While the report provides a blueprint for change based on extensive research and consultation, the question on the lips of many is how the government will respond. Will it take action and implement these recommendations? Or will it delay and distract with more spin and rhetoric?
If the government's response to the Respect@Work report is anything to go by, I'm not so hopeful. It sat on the report for over a year and only responded after a petition with 90,000 signatures demanding a full implementation of its recommendations was delivered to Parliament at the March4Justice rally. Mr Morrison also received criticism for implementing six out of the 12 recommendations and excluding the crucial "positive duty" clause from proposed legislation, despite Ms Jenkins imploring for its adoption.

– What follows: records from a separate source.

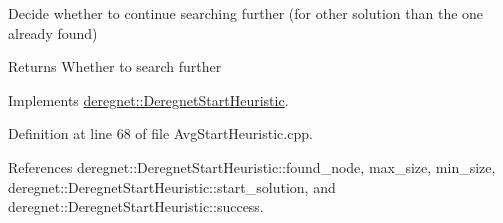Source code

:Decide whether to continue searching further (for other solution than the one already found) 

\begin{DoxyReturn}{Returns}
Whether to search further 
\end{DoxyReturn}


Implements \hyperlink{classderegnet_1_1DeregnetStartHeuristic_ac3ee2c3022512f9d4ec7a6b49358e60a}{deregnet\+::\+Deregnet\+Start\+Heuristic}.



Definition at line 68 of file Avg\+Start\+Heuristic.\+cpp.



References deregnet\+::\+Deregnet\+Start\+Heuristic\+::found\+\_\+node, max\+\_\+size, min\+\_\+size, deregnet\+::\+Deregnet\+Start\+Heuristic\+::start\+\_\+solution, and deregnet\+::\+Deregnet\+Start\+Heuristic\+::success.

Will Set the Standard meet the same fate? Such cynicism seems confirmed by the fact that Parliament will only be sitting for 10 days in the next eight months.

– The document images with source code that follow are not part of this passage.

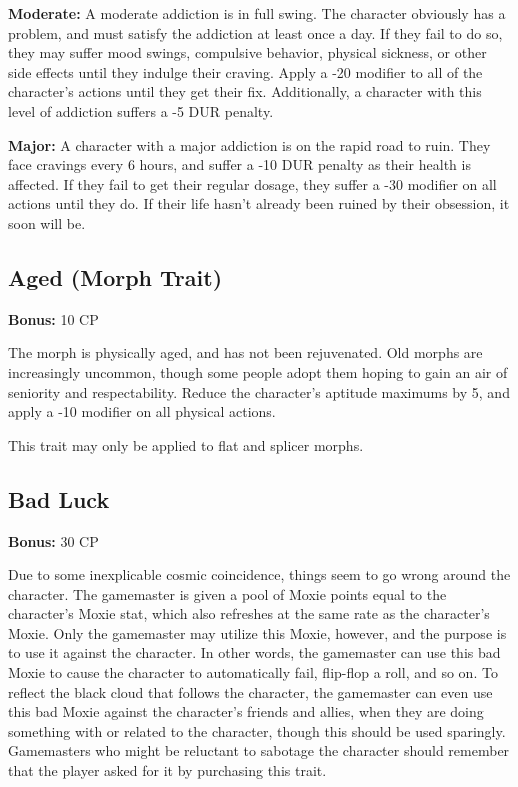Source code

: \textbf{Moderate:} A moderate addiction is in full swing. The character obviously has a problem, and must satisfy the addiction at least once a day. If they fail to do so, they may suffer mood swings, compulsive behavior, physical sickness, or other side effects until they indulge their craving. Apply a -20 modifier to all of the character’s actions until they get their fix. Additionally, a character with this level of addiction suffers a -5 DUR penalty. 

\textbf{Major:} A character with a major addiction is on the rapid road to ruin. They face cravings every 6 hours, and suffer a -10 DUR penalty as their health is affected. If they fail to get their regular dosage, they suffer a -30 modifier on all actions until they do. If their life hasn’t already been ruined by their obsession, it soon will be. 

\subsection{Aged (Morph Trait)} \textbf{Bonus:} 10 CP 

The morph is physically aged, and has not been rejuvenated. Old morphs are increasingly uncommon, though some people adopt them hoping to gain an air of seniority and respectability. Reduce the character’s aptitude maximums by 5, and apply a -10 modifier on all physical actions. 

This trait may only be applied to flat and splicer morphs. 

\subsection{Bad Luck} \label{sec:traits-bad-luck} 

\textbf{Bonus:} 30 CP 

Due to some inexplicable cosmic coincidence, things seem to go wrong around the character. The gamemaster is given a pool of Moxie points equal to the character’s Moxie stat, which also refreshes at the same rate as the character’s Moxie. Only the gamemaster may utilize this Moxie, however, and the purpose is to use it against the character. In other words, the gamemaster can use this bad Moxie to cause the character to automatically fail, flip-flop a roll, and so on. To reflect the black cloud that follows the character, the gamemaster can even use this bad Moxie against the character’s friends and allies, when they are doing something with or related to the character, though this should be used sparingly. Gamemasters who might be reluctant to sabotage the character should remember that the player asked for it by purchasing this trait.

It took Mr Morrison 15 minutes to respond to this report with a press conference in which he admitted that he was "appalled" but unsurprised by its findings. However, he quickly tried to deflect accountability by insisting that a "multi-party process and approach" is needed. While he's correct, he needs to understand that, as the Prime Minister, he is responsible for leading this change. As Ms Tame tweeted soon after: "it rots from the top [and] change should be driven from the top down." Minutes into his press conference, Mr Morrison claimed "that Parliament is a safer workplace than when Brittany was there", yet again referring to a woman by her first name while contradicting the findings of the report. Days before the release, Mr Morrison was in the hotseat for the alleged mistreatment and bullying of backbencher Bridget Archer while, hours later, Liberal senators were accused of directing dog noises at Senator Lambie. If this is safer, I shudder to think of what the workplace culture was like in 2019.

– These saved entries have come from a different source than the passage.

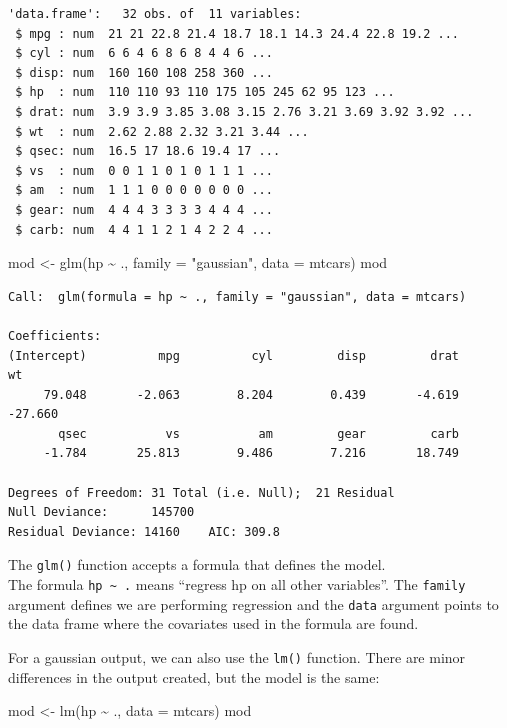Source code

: \documentclass[
]{book}
\newenvironment{Shaded}{\begin{snugshade}}{\end{snugshade}}
\newcommand{\AttributeTok}[1]{\textcolor[rgb]{0.77,0.63,0.00}{#1}}
\newcommand{\FunctionTok}[1]{\textcolor[rgb]{0.00,0.00,0.00}{#1}}
\newcommand{\NormalTok}[1]{#1}
\newcommand{\OtherTok}[1]{\textcolor[rgb]{0.56,0.35,0.01}{#1}}
\newcommand{\SpecialCharTok}[1]{\textcolor[rgb]{0.00,0.00,0.00}{#1}}
\newcommand{\StringTok}[1]{\textcolor[rgb]{0.31,0.60,0.02}{#1}}
\begin{document}
\begin{verbatim}
'data.frame':   32 obs. of  11 variables:
 $ mpg : num  21 21 22.8 21.4 18.7 18.1 14.3 24.4 22.8 19.2 ...
 $ cyl : num  6 6 4 6 8 6 8 4 4 6 ...
 $ disp: num  160 160 108 258 360 ...
 $ hp  : num  110 110 93 110 175 105 245 62 95 123 ...
 $ drat: num  3.9 3.9 3.85 3.08 3.15 2.76 3.21 3.69 3.92 3.92 ...
 $ wt  : num  2.62 2.88 2.32 3.21 3.44 ...
 $ qsec: num  16.5 17 18.6 19.4 17 ...
 $ vs  : num  0 0 1 1 0 1 0 1 1 1 ...
 $ am  : num  1 1 1 0 0 0 0 0 0 0 ...
 $ gear: num  4 4 4 3 3 3 3 4 4 4 ...
 $ carb: num  4 4 1 1 2 1 4 2 2 4 ...
\end{verbatim}

\begin{Shaded}
\begin{Highlighting}[]
\NormalTok{mod }\OtherTok{\textless{}{-}} \FunctionTok{glm}\NormalTok{(hp }\SpecialCharTok{\textasciitilde{}}\NormalTok{ ., }\AttributeTok{family =} \StringTok{"gaussian"}\NormalTok{, }\AttributeTok{data =}\NormalTok{ mtcars)}
\NormalTok{mod}
\end{Highlighting}
\end{Shaded}

\begin{verbatim}
Call:  glm(formula = hp ~ ., family = "gaussian", data = mtcars)

Coefficients:
(Intercept)          mpg          cyl         disp         drat           wt  
     79.048       -2.063        8.204        0.439       -4.619      -27.660  
       qsec           vs           am         gear         carb  
     -1.784       25.813        9.486        7.216       18.749  

Degrees of Freedom: 31 Total (i.e. Null);  21 Residual
Null Deviance:      145700 
Residual Deviance: 14160    AIC: 309.8
\end{verbatim}

The \texttt{glm()} function accepts a formula that defines the model.\\
The formula \texttt{hp\ \textasciitilde{}\ .} means ``regress hp on all other variables''. The \texttt{family} argument defines we are performing regression and the \texttt{data} argument points to the data frame where the covariates used in the formula are found.

For a gaussian output, we can also use the \texttt{lm()} function. There are minor differences in the output created, but the model is the same:

\begin{Shaded}
\begin{Highlighting}[]
\NormalTok{mod }\OtherTok{\textless{}{-}} \FunctionTok{lm}\NormalTok{(hp }\SpecialCharTok{\textasciitilde{}}\NormalTok{ ., }\AttributeTok{data =}\NormalTok{ mtcars)}
\NormalTok{mod}
\end{Highlighting}
\end{Shaded}
\end{document}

If we want to see real change, the government needs to implement all recommendations as soon as possible. Dr Maria Maley, a senior lecturer in political science at the Australian National University, told me she is "hopeful that significant change will come [from the review] and it will be seen as a turning point in how Parliament manages its own culture and workplace" but noted that "it won't be easy and they will need broad commitment to act on the recommendations". Professor Michelle Ryan, director of the Global Institute for Women's Leadership, pointed out that it's "not enough to send the review off to a committee and do the bare minimum", urging all parties and independents to "commit to fully implementing the recommendations ... to ensure that Parliament does 'set the standard'."
We do not have time to waste. Women deserve to be safe in Parliament House, and the Jenkins inquiry provides clear instructions on how to achieve a more equitable and respectful workplace. We must ensure Mr Morrison does not bury this issue, that it stays at the top of the agenda. It should not take another March4Justice to pressure the government to implement these recommendations. If it comes to that, however, 100,000 Australians at least are ready and waiting.
- Dr Blair Williams is a research fellow and lecturer in Australian politics and gender-specific studies at the Australian National University.